* Task statement *
For every entry, reproduce the wording exactly and omit any image it holds.

* Listed records *

>>>

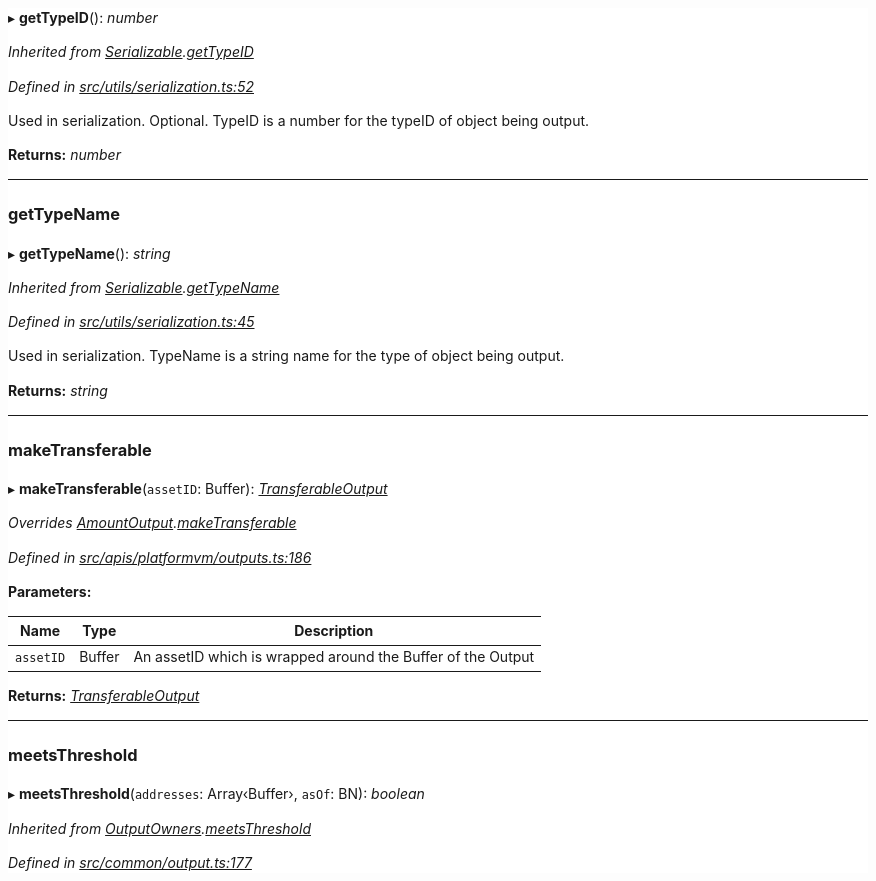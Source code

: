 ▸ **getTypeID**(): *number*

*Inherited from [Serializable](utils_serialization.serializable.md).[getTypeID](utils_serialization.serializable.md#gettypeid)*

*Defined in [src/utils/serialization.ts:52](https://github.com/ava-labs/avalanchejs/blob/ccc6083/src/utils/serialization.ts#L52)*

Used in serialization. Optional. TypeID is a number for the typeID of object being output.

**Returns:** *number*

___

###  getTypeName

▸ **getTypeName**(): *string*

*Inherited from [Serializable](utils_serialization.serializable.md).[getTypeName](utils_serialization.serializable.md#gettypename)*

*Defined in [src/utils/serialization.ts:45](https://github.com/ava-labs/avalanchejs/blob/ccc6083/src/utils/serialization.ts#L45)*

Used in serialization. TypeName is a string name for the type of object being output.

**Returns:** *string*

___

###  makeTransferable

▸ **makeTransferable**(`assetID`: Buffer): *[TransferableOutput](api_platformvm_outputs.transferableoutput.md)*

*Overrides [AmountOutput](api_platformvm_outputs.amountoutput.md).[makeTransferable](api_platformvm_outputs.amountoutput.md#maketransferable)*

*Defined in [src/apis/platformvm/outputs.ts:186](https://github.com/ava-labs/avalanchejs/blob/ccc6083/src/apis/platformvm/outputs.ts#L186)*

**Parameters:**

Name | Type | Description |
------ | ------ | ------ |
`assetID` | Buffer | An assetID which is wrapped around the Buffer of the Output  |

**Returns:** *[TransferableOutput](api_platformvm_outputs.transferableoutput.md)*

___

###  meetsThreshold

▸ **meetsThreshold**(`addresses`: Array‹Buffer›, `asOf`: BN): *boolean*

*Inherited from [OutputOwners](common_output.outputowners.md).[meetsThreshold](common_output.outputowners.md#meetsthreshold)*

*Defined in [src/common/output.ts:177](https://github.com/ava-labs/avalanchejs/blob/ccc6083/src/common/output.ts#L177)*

<<<

* Solution to this exercise *
Source code

: ▸ **getTypeID**(): *number*

*Inherited from [Serializable](utils_serialization.serializable.md).[getTypeID](utils_serialization.serializable.md#gettypeid)*

*Defined in [src/utils/serialization.ts:52](https://github.com/ava-labs/avalanchejs/blob/ccc6083/src/utils/serialization.ts#L52)*

Used in serialization. Optional. TypeID is a number for the typeID of object being output.

**Returns:** *number*

___

###  getTypeName

▸ **getTypeName**(): *string*

*Inherited from [Serializable](utils_serialization.serializable.md).[getTypeName](utils_serialization.serializable.md#gettypename)*

*Defined in [src/utils/serialization.ts:45](https://github.com/ava-labs/avalanchejs/blob/ccc6083/src/utils/serialization.ts#L45)*

Used in serialization. TypeName is a string name for the type of object being output.

**Returns:** *string*

___

###  makeTransferable

▸ **makeTransferable**(`assetID`: Buffer): *[TransferableOutput](api_platformvm_outputs.transferableoutput.md)*

*Overrides [AmountOutput](api_platformvm_outputs.amountoutput.md).[makeTransferable](api_platformvm_outputs.amountoutput.md#maketransferable)*

*Defined in [src/apis/platformvm/outputs.ts:186](https://github.com/ava-labs/avalanchejs/blob/ccc6083/src/apis/platformvm/outputs.ts#L186)*

**Parameters:**

Name | Type | Description |
------ | ------ | ------ |
`assetID` | Buffer | An assetID which is wrapped around the Buffer of the Output  |

**Returns:** *[TransferableOutput](api_platformvm_outputs.transferableoutput.md)*

___

###  meetsThreshold

▸ **meetsThreshold**(`addresses`: Array‹Buffer›, `asOf`: BN): *boolean*

*Inherited from [OutputOwners](common_output.outputowners.md).[meetsThreshold](common_output.outputowners.md#meetsthreshold)*

*Defined in [src/common/output.ts:177](https://github.com/ava-labs/avalanchejs/blob/ccc6083/src/common/output.ts#L177)*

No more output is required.